In King Nash's office, with its stunning views of the city, its bookshelves rising from floor to mezzanine to domed ceiling, its rich green carpet and gold lamps, and most especially its handsome and high-strung monarch, Fire was in a state of mental stimulation that made it difficult for her to focus on the prisoner, or care about his claims to intelligence. The king was intelligent, and fatuous and powerful and flighty. This was what impressed Fire, that this man with the dark good looks was all things at once, open as the sky, and desperately difficult to subdue.

When she'd first come through the door of this office with six of her guard the king had greeted her glumly. "You entered my mind before you entered this room, Lady."

"Yes, Lord King," she said, startled into honesty before him and his men.

"I'm glad of it," Nash said, "and I give you leave. Around you I cannot bear my behaviour."

He sat at his desk, staring at the emerald ring on his finger. While they waited for the prisoner to be brought before them, the room turned to a mental battlefield. Nash was keenly aware of her physical presence; he struggled not to look at her. He was just as keenly aware of her presence inside his mind, and here was the problem, for he clung to her there, perversely, to savour the excitement of her where he could. And it did not work both ways. He could not ignore her and cling to her simultaneously.

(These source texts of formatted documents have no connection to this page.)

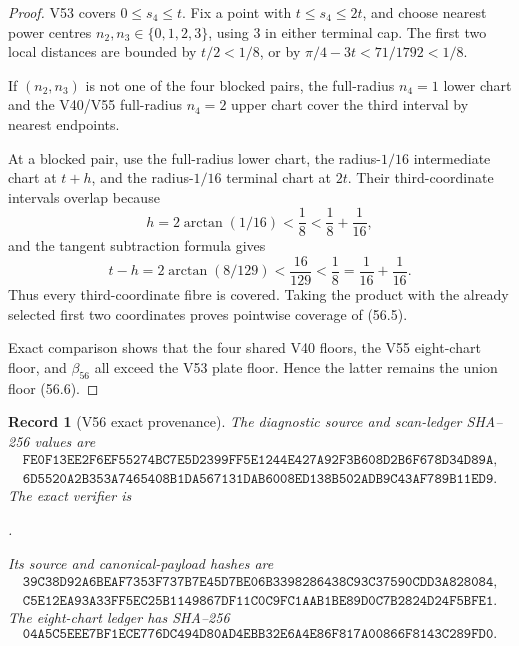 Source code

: \documentclass[11pt,oneside]{article}
\newtheorem{record}[theorem]{Record}
\theoremstyle{definition}
\theoremstyle{remark}
\begin{document}
\begin{proof}
V53 covers \(0\le s_4\le t\).  Fix a point with
\(t\le s_4\le2t\), and choose nearest power centres
\(n_2,n_3\in\{0,1,2,3\}\), using \(3\) in either terminal cap.
The first two local distances are bounded by \(t/2<1/8\), or by
\(\pi/4-3t<71/1792<1/8\).

If \((n_2,n_3)\) is not one of the four blocked pairs, the
full-radius \(n_4=1\) lower chart and the V40/V55 full-radius
\(n_4=2\) upper chart cover the third interval by nearest
endpoints.

At a blocked pair, use the full-radius lower chart, the
radius-\(1/16\) intermediate chart at \(t+h\), and the
radius-\(1/16\) terminal chart at \(2t\).  Their third-coordinate
intervals overlap because
\[
 h=2\arctan(1/16)<\frac18<\frac18+\frac1{16},         \tag{56.7}
\]
and the tangent subtraction formula gives
\[
 t-h=2\arctan(8/129)
 <\frac{16}{129}<\frac18=\frac1{16}+\frac1{16}.       \tag{56.8}
\]
Thus every third-coordinate fibre is covered.  Taking the product
with the already selected first two coordinates proves pointwise
coverage of (56.5).

Exact comparison shows that the four shared V40 floors, the V55
eight-chart floor, and \(\beta_{56}\) all exceed the V53 plate
floor.  Hence the latter remains the union floor (56.6).
\end{proof}

\begin{record}[V56 exact provenance]
\label{rec:newv56-provenance}
The diagnostic source and scan-ledger SHA--256 values are
\[
\begin{gathered}
\texttt{FE0F13EE2F6EF55274BC7E5D2399FF5E1244E427A92F3B608D2B6F678D34D89A},\\
\texttt{6D5520A2B353A7465408B1DA567131DAB6008ED138B502ADB9C43AF789B11ED9}.
\end{gathered}                                         \tag{56.9}
\]
The exact verifier is
\begin{center}
\footnotesize
{}.
\end{center}
Its source and canonical-payload hashes are
\[
\begin{gathered}
\texttt{39C38D92A6BEAF7353F737B7E45D7BE06B3398286438C93C37590CDD3A828084},\\
\texttt{C5E12EA93A33FF5EC25B1149867DF11C0C9FC1AAB1BE89D0C7B2824D24F5BFE1}.
\end{gathered}                                         \tag{56.10}
\]
The eight-chart ledger has SHA--256
\[
\texttt{04A5C5EEE7BF1ECE776DC494D80AD4EBB32E6A4E86F817A00866F8143C289FD0}.
                                                               \tag{56.11}
\]
\end{record}
\end{document}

He was too weak and too strong in all the wrong places. The harder she took hold of his consciousness the harder he pulled at her to keep taking, so that her control turned somehow into his control and his taking. And so she fought off his mental suckers, but that was no good either. It was too much like letting him go, and leaving his body to his mind's volatility.

She could not find the right way to hold him. She sensed him slipping away. And he became more and more agitated, and finally his eyes slid to her face; he stood, and began pacing. And then the prisoner arrived, and her answers to Nash's questions only added to his frustration.

"I'm sorry if I'm no help to you, Lord King," she said now. "There are limits to my perception, especially with a stranger."

"We know you've caught trespassers on your own property, Lady," one of the king's men said, "who had a distinct feeling to their minds. Is this man like those men?"